Start of Records supplied

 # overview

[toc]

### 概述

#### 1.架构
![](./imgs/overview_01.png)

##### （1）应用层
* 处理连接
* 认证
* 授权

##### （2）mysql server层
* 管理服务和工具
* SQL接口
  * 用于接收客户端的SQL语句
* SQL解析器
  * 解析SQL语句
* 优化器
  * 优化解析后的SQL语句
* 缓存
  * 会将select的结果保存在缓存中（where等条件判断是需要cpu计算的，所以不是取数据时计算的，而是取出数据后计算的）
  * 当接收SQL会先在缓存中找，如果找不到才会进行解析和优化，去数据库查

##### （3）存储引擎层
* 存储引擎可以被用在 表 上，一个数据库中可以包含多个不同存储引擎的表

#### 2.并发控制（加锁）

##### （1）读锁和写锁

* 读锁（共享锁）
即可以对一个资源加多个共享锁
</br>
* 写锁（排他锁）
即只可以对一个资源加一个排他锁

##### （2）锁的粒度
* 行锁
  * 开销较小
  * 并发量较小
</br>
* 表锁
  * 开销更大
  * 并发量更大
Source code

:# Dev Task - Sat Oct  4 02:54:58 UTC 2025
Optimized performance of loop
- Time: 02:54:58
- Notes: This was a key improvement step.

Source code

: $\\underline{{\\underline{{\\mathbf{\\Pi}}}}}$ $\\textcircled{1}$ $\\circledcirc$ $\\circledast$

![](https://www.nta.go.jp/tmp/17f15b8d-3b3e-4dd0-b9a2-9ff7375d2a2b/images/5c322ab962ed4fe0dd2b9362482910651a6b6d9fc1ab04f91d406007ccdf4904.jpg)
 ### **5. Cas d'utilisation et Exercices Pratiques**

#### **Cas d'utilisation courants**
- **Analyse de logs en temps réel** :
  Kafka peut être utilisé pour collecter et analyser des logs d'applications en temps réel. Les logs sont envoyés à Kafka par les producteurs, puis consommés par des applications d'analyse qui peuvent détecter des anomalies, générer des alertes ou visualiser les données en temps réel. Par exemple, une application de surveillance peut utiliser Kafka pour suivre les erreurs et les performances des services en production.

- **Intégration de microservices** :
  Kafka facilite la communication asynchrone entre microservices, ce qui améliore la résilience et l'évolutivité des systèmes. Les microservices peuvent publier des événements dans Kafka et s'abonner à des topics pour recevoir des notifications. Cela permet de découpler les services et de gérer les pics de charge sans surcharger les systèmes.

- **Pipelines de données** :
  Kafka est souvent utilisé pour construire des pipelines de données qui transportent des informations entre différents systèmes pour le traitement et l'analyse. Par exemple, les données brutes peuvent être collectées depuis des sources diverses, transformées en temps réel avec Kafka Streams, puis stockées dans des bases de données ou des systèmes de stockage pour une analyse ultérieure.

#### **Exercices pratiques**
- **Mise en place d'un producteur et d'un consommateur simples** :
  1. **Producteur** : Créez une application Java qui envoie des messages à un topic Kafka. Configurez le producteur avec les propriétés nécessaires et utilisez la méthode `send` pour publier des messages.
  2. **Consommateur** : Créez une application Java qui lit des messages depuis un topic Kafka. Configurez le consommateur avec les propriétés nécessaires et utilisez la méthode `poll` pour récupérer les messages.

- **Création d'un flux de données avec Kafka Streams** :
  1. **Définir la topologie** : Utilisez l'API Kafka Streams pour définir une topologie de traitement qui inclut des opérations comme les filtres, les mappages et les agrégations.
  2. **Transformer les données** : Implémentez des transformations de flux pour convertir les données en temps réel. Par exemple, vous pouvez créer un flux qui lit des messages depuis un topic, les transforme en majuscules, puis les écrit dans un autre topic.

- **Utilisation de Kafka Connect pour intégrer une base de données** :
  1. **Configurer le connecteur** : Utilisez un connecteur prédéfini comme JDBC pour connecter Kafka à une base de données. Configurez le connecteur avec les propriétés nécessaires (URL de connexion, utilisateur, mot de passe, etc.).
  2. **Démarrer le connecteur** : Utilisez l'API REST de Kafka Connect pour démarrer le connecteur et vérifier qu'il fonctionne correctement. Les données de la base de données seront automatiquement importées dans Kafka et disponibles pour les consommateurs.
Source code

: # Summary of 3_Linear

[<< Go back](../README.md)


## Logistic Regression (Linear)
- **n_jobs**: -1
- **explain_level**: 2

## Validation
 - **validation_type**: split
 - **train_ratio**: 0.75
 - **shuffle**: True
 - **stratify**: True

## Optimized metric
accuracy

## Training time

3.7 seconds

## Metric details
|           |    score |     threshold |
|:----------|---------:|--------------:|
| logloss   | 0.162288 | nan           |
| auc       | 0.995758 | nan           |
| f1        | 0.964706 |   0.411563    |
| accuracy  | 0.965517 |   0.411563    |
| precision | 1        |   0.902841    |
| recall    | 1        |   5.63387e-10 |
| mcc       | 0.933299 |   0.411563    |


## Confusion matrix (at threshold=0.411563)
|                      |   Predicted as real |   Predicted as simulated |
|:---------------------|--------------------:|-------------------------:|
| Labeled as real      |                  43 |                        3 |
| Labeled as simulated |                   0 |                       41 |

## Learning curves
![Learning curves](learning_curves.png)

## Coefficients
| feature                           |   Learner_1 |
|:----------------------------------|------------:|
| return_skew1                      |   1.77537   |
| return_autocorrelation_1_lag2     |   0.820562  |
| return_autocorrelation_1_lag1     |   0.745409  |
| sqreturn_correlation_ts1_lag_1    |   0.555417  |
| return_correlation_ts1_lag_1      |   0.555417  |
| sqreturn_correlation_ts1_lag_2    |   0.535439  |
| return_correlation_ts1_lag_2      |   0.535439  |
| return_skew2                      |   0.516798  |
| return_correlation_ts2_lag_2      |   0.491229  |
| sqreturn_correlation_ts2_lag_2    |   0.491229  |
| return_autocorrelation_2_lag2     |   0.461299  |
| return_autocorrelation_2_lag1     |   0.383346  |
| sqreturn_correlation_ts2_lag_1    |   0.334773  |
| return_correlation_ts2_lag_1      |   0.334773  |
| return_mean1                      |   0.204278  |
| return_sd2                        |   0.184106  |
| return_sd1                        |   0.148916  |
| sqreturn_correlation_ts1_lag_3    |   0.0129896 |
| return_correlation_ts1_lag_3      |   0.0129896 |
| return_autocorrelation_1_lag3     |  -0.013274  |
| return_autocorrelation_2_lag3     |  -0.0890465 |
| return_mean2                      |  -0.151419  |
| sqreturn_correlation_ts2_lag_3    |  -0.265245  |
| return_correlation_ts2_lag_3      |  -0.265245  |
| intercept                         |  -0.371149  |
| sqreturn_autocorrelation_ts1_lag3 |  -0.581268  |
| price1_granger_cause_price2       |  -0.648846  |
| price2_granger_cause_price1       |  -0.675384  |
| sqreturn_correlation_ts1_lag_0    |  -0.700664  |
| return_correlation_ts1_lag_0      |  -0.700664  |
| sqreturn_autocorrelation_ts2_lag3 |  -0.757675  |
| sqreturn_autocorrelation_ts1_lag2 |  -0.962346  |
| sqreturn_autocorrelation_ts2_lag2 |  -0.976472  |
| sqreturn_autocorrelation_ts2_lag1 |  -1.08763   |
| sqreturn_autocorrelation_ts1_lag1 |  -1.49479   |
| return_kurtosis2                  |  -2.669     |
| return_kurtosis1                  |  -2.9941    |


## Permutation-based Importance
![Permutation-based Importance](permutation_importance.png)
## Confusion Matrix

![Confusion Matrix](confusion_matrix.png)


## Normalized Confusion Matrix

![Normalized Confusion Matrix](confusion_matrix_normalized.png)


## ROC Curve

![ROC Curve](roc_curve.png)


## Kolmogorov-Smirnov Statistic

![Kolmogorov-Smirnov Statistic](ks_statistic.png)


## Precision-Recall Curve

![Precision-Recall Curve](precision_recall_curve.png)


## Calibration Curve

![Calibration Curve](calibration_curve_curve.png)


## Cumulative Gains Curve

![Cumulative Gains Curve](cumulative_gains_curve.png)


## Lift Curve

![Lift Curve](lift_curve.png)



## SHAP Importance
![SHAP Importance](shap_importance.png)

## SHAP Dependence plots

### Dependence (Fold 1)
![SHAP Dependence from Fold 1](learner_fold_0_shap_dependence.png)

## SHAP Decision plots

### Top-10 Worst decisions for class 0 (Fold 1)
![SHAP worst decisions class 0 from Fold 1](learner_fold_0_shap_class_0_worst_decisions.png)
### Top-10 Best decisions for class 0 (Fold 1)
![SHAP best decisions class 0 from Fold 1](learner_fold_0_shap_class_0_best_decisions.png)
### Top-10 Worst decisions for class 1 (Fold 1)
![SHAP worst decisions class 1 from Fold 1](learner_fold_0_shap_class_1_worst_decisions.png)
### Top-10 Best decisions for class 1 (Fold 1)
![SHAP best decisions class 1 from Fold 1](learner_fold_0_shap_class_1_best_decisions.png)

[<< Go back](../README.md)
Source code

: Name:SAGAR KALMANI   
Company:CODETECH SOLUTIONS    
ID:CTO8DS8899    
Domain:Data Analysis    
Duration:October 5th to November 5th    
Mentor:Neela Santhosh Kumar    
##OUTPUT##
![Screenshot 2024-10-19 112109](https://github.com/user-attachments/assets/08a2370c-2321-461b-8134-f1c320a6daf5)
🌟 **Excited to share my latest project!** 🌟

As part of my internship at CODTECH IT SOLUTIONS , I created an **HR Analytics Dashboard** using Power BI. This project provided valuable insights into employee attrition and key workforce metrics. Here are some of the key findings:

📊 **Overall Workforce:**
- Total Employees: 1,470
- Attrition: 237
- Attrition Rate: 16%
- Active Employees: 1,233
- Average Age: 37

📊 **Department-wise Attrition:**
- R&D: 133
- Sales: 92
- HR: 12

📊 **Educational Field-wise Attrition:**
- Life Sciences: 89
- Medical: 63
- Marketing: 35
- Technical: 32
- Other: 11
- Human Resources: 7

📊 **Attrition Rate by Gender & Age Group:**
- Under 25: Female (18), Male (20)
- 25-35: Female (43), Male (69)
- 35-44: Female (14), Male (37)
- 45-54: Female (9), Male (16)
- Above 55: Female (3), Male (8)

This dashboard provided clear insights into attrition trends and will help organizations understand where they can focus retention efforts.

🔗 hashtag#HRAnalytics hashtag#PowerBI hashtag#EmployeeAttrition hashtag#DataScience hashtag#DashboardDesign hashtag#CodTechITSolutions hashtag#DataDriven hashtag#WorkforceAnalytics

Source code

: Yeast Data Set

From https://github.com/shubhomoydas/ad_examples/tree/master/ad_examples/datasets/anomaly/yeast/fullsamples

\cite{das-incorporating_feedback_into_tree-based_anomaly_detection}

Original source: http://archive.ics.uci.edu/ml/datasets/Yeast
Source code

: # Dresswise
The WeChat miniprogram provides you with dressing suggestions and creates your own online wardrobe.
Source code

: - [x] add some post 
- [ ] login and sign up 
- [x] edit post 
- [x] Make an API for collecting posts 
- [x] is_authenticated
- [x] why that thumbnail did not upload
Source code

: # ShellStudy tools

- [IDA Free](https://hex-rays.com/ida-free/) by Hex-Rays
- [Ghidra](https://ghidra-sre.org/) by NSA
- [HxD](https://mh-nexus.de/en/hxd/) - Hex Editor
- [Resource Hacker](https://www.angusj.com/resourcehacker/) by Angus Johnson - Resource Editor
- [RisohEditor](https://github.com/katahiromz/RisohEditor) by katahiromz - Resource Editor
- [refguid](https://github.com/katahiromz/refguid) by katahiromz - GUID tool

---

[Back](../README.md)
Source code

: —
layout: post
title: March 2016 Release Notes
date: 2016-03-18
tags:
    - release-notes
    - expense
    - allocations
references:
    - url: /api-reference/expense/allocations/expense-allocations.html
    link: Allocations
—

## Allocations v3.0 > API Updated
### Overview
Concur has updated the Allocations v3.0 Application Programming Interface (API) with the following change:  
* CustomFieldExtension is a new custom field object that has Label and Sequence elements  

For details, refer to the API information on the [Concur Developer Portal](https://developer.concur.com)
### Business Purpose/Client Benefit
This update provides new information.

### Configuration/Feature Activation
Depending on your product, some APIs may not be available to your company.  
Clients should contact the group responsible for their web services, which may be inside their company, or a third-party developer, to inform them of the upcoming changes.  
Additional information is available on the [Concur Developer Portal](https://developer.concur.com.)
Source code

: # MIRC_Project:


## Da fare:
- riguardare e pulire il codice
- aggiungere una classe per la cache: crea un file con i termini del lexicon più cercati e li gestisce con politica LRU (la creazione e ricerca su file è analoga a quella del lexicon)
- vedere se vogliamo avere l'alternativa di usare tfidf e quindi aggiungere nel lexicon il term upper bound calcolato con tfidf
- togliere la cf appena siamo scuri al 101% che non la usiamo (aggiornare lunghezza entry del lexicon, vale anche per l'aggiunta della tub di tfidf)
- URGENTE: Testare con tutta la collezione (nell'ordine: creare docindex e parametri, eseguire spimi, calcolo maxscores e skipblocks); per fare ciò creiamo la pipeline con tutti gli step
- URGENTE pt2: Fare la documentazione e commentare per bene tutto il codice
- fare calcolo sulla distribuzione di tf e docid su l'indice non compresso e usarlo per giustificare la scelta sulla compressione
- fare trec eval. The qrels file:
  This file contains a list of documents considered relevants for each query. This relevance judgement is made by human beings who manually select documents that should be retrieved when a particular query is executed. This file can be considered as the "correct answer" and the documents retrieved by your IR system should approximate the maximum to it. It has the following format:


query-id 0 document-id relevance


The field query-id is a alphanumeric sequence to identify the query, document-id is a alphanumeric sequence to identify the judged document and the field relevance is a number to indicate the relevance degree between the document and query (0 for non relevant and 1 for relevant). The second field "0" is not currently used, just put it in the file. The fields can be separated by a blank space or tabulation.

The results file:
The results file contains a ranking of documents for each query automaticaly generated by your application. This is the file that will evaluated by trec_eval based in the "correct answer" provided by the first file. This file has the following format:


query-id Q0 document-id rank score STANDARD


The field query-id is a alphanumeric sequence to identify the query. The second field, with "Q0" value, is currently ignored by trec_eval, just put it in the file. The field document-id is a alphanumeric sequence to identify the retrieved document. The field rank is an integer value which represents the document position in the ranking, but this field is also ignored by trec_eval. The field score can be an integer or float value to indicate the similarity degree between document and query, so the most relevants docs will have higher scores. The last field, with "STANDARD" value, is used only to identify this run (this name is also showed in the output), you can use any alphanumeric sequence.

End of Records supplied

=== Exercise details ===
Gather up, from the records above, each line where the word "Concur" appears.

=== Your solution ===
Concur has updated the Allocations v3.0 Application Programming Interface (API) with the following change:  
For details, refer to the API information on the [Concur Developer Portal](https://developer.concur.com)
Additional information is available on the [Concur Developer Portal](https://developer.concur.com.)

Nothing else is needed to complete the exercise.